Testing Philosophy

This document covers what to test and what not to test. For how to run tests, see TESTING.md.

The Test Pyramid

                  ┌─────────────────┐
                  │   E2E Tests     │  ← PR/Deploy only (slow, expensive)
                  │   ~5% of tests  │
                  └────────┬────────┘
                           │
            ┌──────────────┴──────────────┐
            │     Integration Tests       │  ← PR gate (moderate)
            │       ~15% of tests         │
            └──────────────┬──────────────┘
                           │
  ┌────────────────────────┴────────────────────────┐
  │              Unit Tests (Fast)                  │  ← Every save/commit
  │                 ~80% of tests                   │
  └─────────────────────────────────────────────────┘

Tier 1: Fast Tests (< 5 seconds total)

When: Every file save, pre-commit hooks, continuous during development

Pure function tests (no I/O)
In-memory data structure tests
Business logic validation
Mock all external dependencies

In beads: Core logic tests using newTestStore() with in-memory SQLite

Tier 2: Integration Tests (< 30 seconds)

When: Pre-push, PR checks

Real file system operations
Git operations with temp repos
Config file parsing
CLI argument handling

In beads: Tests tagged with //go:build integration, server mode tests

Tier 3: E2E / Smoke Tests (1-5 minutes)

When: PR merge, pre-deploy, nightly

Full bd init → bd doctor → bd doctor --fix workflow
Real API calls (to staging)
Cross-platform verification

What Makes a Test "Right"

A good test:

Catches a bug you'd actually ship - not theoretical edge cases
Documents expected behavior - serves as living documentation
Runs fast enough to not skip - slow tests get disabled
Isn't duplicated elsewhere - tests one thing, one way

What to Test (Priority Matrix)

Priority	What	Why	Examples in beads
High	Core business logic	This is what users depend on	`sync`, `doctor`, `export`, `import`
High	Error paths that could corrupt data	Data loss is catastrophic	Config handling, git operations, database integrity
Medium	Edge cases from production bugs	Discovered through real issues	Orphan handling, ID collision detection
Low	Display/formatting	Visual output, can be manually verified	Table formatting, color output

What NOT to Test Extensively

Simple utility functions

Trust the language. Don't test that strings.TrimSpace works.

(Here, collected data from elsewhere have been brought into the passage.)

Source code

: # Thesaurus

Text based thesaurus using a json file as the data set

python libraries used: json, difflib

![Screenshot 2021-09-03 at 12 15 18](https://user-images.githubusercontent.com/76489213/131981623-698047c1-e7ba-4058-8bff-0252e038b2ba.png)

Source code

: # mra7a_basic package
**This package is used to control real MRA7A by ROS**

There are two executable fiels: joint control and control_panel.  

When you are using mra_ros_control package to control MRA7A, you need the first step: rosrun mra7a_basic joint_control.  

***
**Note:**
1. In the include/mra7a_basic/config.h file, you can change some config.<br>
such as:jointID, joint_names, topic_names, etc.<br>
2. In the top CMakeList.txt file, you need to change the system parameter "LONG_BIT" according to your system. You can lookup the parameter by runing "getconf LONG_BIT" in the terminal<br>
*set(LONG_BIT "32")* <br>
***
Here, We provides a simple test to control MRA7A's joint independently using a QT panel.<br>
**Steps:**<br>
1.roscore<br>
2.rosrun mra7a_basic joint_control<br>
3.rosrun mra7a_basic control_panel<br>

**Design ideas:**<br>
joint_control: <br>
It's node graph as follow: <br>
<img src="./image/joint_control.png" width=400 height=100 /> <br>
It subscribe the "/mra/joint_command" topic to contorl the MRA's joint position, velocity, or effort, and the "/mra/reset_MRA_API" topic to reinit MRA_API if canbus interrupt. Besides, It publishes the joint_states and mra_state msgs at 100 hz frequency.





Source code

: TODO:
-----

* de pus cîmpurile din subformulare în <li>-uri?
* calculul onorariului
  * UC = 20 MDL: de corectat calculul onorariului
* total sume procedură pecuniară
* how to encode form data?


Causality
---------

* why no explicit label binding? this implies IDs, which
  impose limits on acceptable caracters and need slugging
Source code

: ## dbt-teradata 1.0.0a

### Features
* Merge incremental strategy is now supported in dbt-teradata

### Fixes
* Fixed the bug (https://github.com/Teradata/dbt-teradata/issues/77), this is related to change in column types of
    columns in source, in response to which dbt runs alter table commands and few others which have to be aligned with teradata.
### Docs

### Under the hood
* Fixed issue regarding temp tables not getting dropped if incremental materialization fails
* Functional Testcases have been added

Every permutation of inputs

Use table-driven tests with representative cases instead of exhaustive permutations.

// BAD: 10 separate test functions
func TestPriority0(t *testing.T) { ... }
func TestPriority1(t *testing.T) { ... }
func TestPriority2(t *testing.T) { ... }

// GOOD: One table-driven test
func TestPriorityMapping(t *testing.T) {
    cases := []struct{ in, want int }{
        {0, 4}, {1, 0}, {5, 3}, // includes boundary
    }
    for _, tc := range cases {
        t.Run(fmt.Sprintf("priority_%d", tc.in), func(t *testing.T) {
            got := mapPriority(tc.in)
            if got != tc.want { t.Errorf(...) }
        })
    }
}

Obvious behavior

Don't test "if file exists, return true" - trust the implementation.

Same logic through different entry points

If you test a function directly, don't also test it through every caller.

Anti-Patterns to Avoid

1. Trivial Assertions

Testing obvious happy paths that would pass with trivial implementations.

// BAD: What bug would this catch?
func TestValidateBeadsWorkspace(t *testing.T) {
    dir := setupTestWorkspace(t)
    if err := validateBeadsWorkspace(dir); err != nil {
        t.Errorf("expected no error, got: %v", err)
    }
}

// GOOD: Test the interesting error cases
func TestValidateBeadsWorkspace(t *testing.T) {
    cases := []struct{
        name    string
        setup   func(t *testing.T) string
        wantErr string
    }{
        {"missing .beads dir", setupNoBeadsDir, "not a beads workspace"},
        {"corrupted db", setupCorruptDB, "database is corrupted"},
        {"permission denied", setupNoReadAccess, "permission denied"},
    }
    // ...
}

2. Duplicate Error Path Testing

Testing the same logic multiple ways instead of once with table-driven tests.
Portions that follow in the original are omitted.